# [What you have to do]
Scan the records below for the string "Mhawej" and return every line where it appears.

# [Task inputs]
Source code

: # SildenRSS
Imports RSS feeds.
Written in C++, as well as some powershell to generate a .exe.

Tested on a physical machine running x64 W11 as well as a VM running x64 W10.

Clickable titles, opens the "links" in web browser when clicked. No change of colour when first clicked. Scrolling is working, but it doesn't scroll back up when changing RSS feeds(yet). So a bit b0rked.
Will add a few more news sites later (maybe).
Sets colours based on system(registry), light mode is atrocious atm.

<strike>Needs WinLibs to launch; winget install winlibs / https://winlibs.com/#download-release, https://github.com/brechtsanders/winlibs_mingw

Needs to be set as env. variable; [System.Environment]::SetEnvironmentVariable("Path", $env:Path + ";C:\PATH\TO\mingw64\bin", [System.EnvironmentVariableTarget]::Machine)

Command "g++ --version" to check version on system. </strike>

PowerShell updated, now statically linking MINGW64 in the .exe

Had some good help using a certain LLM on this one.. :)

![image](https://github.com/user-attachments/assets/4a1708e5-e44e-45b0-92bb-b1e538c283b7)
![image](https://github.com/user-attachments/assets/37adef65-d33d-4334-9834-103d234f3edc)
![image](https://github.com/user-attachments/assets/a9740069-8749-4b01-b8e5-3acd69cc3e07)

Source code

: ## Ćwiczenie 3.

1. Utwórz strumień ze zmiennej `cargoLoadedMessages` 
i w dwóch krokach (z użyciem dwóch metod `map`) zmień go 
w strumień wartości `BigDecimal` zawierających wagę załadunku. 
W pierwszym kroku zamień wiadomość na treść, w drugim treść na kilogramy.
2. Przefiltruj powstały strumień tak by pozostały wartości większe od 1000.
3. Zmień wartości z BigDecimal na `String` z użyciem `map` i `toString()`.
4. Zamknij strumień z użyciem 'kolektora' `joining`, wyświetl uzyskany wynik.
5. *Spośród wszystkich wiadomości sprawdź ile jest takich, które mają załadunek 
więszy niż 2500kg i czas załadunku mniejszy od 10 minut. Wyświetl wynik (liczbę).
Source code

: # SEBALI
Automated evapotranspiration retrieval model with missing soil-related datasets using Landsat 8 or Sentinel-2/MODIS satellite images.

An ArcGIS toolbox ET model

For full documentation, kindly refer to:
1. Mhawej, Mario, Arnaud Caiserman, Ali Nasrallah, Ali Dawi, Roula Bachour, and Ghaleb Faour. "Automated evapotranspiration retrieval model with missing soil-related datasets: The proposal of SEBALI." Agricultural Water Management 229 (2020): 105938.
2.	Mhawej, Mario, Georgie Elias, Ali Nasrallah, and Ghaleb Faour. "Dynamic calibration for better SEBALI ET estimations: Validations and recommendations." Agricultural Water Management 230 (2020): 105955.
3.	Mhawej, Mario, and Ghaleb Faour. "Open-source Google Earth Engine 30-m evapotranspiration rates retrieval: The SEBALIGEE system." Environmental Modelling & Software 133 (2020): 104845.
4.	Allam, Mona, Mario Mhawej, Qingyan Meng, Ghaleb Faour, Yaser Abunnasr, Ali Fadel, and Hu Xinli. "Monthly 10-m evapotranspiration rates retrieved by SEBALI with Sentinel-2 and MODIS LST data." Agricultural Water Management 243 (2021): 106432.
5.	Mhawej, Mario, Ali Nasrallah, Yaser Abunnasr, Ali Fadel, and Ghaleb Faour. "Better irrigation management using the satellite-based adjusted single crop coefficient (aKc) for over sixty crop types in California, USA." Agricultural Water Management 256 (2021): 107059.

# [Result for this exercise]
1. Mhawej, Mario, Arnaud Caiserman, Ali Nasrallah, Ali Dawi, Roula Bachour, and Ghaleb Faour. "Automated evapotranspiration retrieval model with missing soil-related datasets: The proposal of SEBALI." Agricultural Water Management 229 (2020): 105938.
2.	Mhawej, Mario, Georgie Elias, Ali Nasrallah, and Ghaleb Faour. "Dynamic calibration for better SEBALI ET estimations: Validations and recommendations." Agricultural Water Management 230 (2020): 105955.
3.	Mhawej, Mario, and Ghaleb Faour. "Open-source Google Earth Engine 30-m evapotranspiration rates retrieval: The SEBALIGEE system." Environmental Modelling & Software 133 (2020): 104845.
4.	Allam, Mona, Mario Mhawej, Qingyan Meng, Ghaleb Faour, Yaser Abunnasr, Ali Fadel, and Hu Xinli. "Monthly 10-m evapotranspiration rates retrieved by SEBALI with Sentinel-2 and MODIS LST data." Agricultural Water Management 243 (2021): 106432.
5.	Mhawej, Mario, Ali Nasrallah, Yaser Abunnasr, Ali Fadel, and Ghaleb Faour. "Better irrigation management using the satellite-based adjusted single crop coefficient (aKc) for over sixty crop types in California, USA." Agricultural Water Management 256 (2021): 107059.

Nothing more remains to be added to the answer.